Real estate can be good, but just understand what you are getting into. It can be very good financially. It can also be physically and mentally difficult.
 
They also will not be rented 12 months per year over and over. Need to consider vacancies. Are you using a property manager? They will take the first month's rent and 10% ongoing (in our area).

What about taxes? Homeowner's/condo dues? And the taxes that the previous owner pays could be way less than what the new owner pays.

Evictions/tenants trashing the place. (Ask me how I know...)

There's a lot to consider in addition to price and rent.

But you can also do very well. I bought a condo in 2013 and it has more than doubled since. Rents are skyrocketing.

It can be a good mix to your assets.
 
Average and a little low on rent. But she just raised it with new tenants because last ones left. I was looking over the statements and it's what she says. No it's been cash flow positive with 20% on $315k purchase price with rents at $1100/month each side and taxes at $3900 last year but before that it was lower running around $3000.

I've looked at the repairs and depreciation schedules on the roof, water heater, furnance, etc.

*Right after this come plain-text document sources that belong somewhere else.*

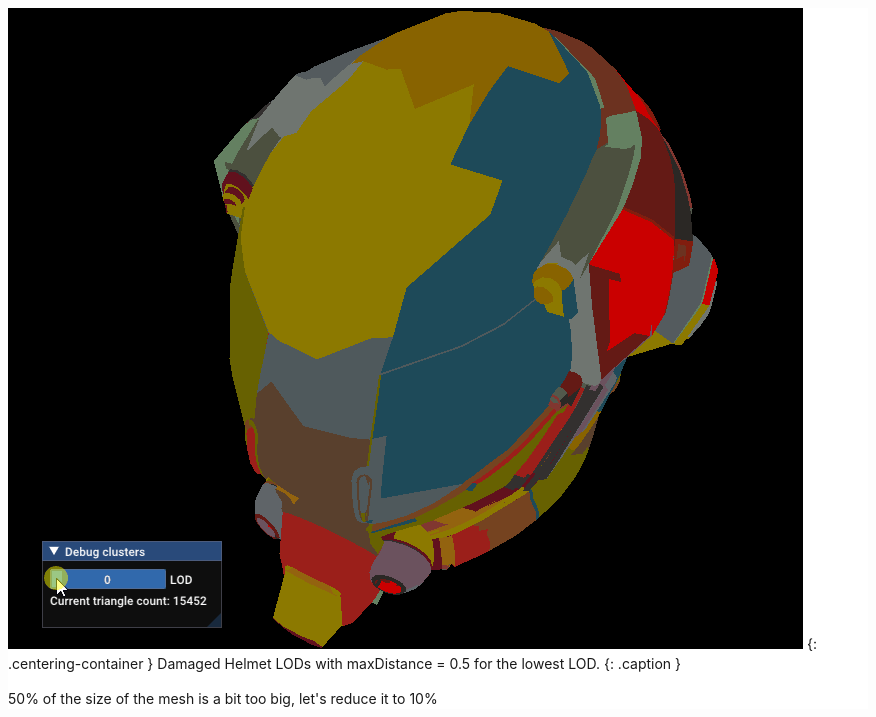 [![Damaged helmet simplification](/assets/images/recreating-nanite/cluster-hierarchy/damaged-helmet-distance-0.5.gif)](/assets/images/recreating-nanite/cluster-hierarchy/damaged-helmet-distance-0.5.gif)
{: .centering-container }
Damaged Helmet LODs with maxDistance = 0.5 for the lowest LOD.
{: .caption }

50% of the size of the mesh is a bit too big, let's reduce it to 10%
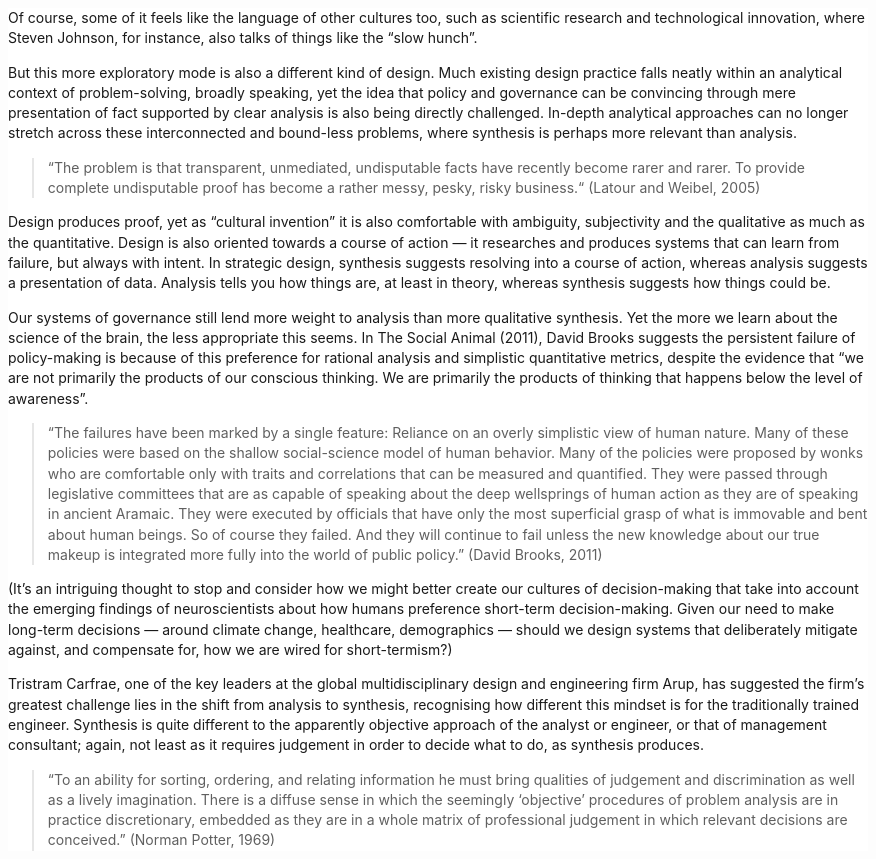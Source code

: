 Of course, some of it feels like the language of other cultures too, such as scientific research and technological innovation, where Steven Johnson, for instance, also talks of things like the “slow hunch”.

But this more exploratory mode is also a different kind of design. Much existing design practice falls neatly within an analytical context of problem-solving, broadly speaking, yet the idea that policy and governance can be convincing through mere presentation of fact supported by clear analysis is also being directly challenged. In-depth analytical approaches can no longer stretch across these interconnected and bound-less problems, where synthesis is perhaps more relevant than analysis.

> “The problem is that transparent, unmediated, undisputable facts have recently become rarer and rarer. To provide complete undisputable proof has become a rather messy, pesky, risky business.“ (Latour and Weibel, 2005)

Design produces proof, yet as “cultural invention” it is also comfortable with ambiguity, subjectivity and the qualitative as much as the quantitative. Design is also oriented towards a course of action — it researches and produces systems that can learn from failure, but always with intent. In strategic design, synthesis suggests resolving into a course of action, whereas analysis suggests a presentation of data. Analysis tells you how things are, at least in theory, whereas synthesis suggests how things could be.

Our systems of governance still lend more weight to analysis than more qualitative synthesis. Yet the more we learn about the science of the brain, the less appropriate this seems. In The Social Animal (2011), David Brooks suggests the persistent failure of policy-making is because of this preference for rational analysis and simplistic quantitative metrics, despite the evidence that “we are not primarily the products of our conscious thinking. We are primarily the products of thinking that happens below the level of awareness”.

> “The failures have been marked by a single feature: Reliance on an overly simplistic view of human nature. Many of these policies were based on the shallow social-science model of human behavior. Many of the policies were proposed by wonks who are comfortable only with traits and correlations that can be measured and quantified. They were passed through legislative committees that are as capable of speaking about the deep wellsprings of human action as they are of speaking in ancient Aramaic. They were executed by officials that have only the most superficial grasp of what is immovable and bent about human beings. So of course they failed. And they will continue to fail unless the new knowledge about our true makeup is integrated more fully into the world of public policy.” (David Brooks, 2011)

(It’s an intriguing thought to stop and consider how we might better create our cultures of decision-making that take into account the emerging findings of neuroscientists about how humans preference short-term decision-making. Given our need to make long-term decisions — around climate change, healthcare, demographics — should we design systems that deliberately mitigate against, and compensate for, how we are wired for short-termism?)

Tristram Carfrae, one of the key leaders at the global multidisciplinary design and engineering firm Arup, has suggested the firm’s greatest challenge lies in the shift from analysis to synthesis, recognising how different this mindset is for the traditionally trained engineer. Synthesis is quite different to the apparently objective approach of the analyst or engineer, or that of management consultant; again, not least as it requires judgement in order to decide what to do, as synthesis produces.

> “To an ability for sorting, ordering, and relating information he must bring qualities of judgement and discrimination as well as a lively imagination. There is a diffuse sense in which the seemingly ‘objective’ procedures of problem analysis are in practice discretionary, embedded as they are in a whole matrix of professional judgement in which relevant decisions are conceived.” (Norman Potter, 1969)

I've only lived in places that were cash flow negative so I've never wanted to get into landlording. It's never made sense where I've lived. Most people I've known doing it were doing it for appreciation, not cash flow.

I've read a lot of books and attended the real estate club meetings and talked with a lot of people who are doing it and who have done it. I've been looking and carefully thinking for about 3 years.

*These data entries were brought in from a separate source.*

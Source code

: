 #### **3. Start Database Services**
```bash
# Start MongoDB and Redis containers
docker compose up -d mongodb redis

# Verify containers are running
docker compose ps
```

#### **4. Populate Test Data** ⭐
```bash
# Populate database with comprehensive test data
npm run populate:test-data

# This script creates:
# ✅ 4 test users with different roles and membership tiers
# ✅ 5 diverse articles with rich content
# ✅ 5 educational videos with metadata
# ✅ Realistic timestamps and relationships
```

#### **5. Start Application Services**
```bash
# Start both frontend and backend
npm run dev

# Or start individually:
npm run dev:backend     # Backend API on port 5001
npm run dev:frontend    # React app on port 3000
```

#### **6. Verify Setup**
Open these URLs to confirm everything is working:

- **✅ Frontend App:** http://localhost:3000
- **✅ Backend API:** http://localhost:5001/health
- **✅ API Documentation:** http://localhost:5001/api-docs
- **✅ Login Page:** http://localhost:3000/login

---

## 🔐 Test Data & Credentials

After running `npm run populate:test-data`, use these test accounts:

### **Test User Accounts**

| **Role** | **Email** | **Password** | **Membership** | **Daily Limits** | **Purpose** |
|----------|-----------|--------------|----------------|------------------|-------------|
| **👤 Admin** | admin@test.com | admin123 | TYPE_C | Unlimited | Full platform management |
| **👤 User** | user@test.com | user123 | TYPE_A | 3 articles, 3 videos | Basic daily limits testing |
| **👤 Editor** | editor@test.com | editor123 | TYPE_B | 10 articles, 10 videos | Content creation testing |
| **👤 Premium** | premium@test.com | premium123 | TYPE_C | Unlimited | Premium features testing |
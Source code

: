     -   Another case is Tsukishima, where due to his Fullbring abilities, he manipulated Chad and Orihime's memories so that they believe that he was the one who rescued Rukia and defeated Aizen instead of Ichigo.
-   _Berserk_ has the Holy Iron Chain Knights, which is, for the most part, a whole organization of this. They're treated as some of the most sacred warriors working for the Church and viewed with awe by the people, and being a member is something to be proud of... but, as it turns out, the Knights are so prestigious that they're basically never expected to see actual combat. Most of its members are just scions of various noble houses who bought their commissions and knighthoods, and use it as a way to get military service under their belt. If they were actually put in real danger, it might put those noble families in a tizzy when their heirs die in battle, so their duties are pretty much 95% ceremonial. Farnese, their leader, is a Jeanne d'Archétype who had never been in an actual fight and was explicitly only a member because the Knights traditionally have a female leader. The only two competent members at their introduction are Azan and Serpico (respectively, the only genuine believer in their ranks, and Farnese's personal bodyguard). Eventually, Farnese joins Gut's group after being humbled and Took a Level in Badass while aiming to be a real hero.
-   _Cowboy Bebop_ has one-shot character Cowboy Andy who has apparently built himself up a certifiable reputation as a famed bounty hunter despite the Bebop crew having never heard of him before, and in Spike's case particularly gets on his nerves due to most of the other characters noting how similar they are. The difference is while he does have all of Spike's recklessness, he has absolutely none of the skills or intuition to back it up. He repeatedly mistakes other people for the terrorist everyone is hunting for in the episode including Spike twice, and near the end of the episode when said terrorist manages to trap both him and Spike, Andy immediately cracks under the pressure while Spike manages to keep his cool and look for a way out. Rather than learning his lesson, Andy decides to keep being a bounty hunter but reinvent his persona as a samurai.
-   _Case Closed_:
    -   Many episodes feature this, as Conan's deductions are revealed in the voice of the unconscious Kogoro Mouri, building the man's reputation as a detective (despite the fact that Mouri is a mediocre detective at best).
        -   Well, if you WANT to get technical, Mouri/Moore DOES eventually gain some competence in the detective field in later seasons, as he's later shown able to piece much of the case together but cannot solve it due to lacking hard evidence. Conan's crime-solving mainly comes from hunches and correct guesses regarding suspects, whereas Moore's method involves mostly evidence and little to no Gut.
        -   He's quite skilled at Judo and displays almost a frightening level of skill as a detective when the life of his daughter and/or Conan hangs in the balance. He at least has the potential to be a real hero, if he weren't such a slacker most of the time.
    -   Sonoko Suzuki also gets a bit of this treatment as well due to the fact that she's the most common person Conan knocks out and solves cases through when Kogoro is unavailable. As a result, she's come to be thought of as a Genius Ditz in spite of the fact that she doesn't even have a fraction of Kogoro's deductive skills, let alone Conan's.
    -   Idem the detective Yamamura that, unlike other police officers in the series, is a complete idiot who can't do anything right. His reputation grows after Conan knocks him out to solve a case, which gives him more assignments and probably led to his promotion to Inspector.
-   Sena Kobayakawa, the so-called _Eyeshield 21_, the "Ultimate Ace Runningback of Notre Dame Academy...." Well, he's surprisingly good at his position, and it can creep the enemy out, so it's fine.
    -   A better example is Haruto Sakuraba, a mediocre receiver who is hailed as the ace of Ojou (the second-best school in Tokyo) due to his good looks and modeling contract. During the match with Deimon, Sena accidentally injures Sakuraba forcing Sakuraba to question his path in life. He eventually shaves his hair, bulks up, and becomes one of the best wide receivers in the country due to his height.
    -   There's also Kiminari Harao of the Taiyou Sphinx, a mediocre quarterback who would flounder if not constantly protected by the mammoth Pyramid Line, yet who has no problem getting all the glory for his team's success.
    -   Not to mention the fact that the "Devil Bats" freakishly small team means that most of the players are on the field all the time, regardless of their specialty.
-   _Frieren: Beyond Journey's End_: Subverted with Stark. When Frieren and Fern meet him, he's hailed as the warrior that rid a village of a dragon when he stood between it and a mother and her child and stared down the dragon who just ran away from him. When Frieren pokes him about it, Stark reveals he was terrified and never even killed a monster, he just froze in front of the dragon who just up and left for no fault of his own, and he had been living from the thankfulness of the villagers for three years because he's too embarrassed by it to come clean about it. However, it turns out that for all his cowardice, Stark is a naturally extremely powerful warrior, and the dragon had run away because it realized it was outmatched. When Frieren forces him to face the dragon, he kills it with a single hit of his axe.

I was thinking this would be a trial run. We might never go more in or we might move more into rentals.

Neighborhood is B. Will read Fred Gallinelli.

No property manager yet and testing this out. No RE is at least 10 years off. Just something to add to the mix. I don't think we need it but I want something different.
 
Mortgage terms?

Let's see your projected operating statement, including all anticipated expenses AND the mortgage. I'm skeptical that this will be very cash flow positive, if at all over the long term.
 
Experience across 8 units for me says assuming more than 10 months rent per year is a risk. People leave suddenly & then you need to rehab unit before can rent again.
 
Not really enough info there to go on. If this is a long-term hold for you (say 10 years plus), you need to think about the direction the neighborhood is heading.

You also haven't said how much taxes and insurance are, those are typically the #2 and #3 repetitive monthly expenses after the mortgage.

And how actively do you plan to manage these? Are you ok with doing that? Do you know how to do something like replacing a faucet?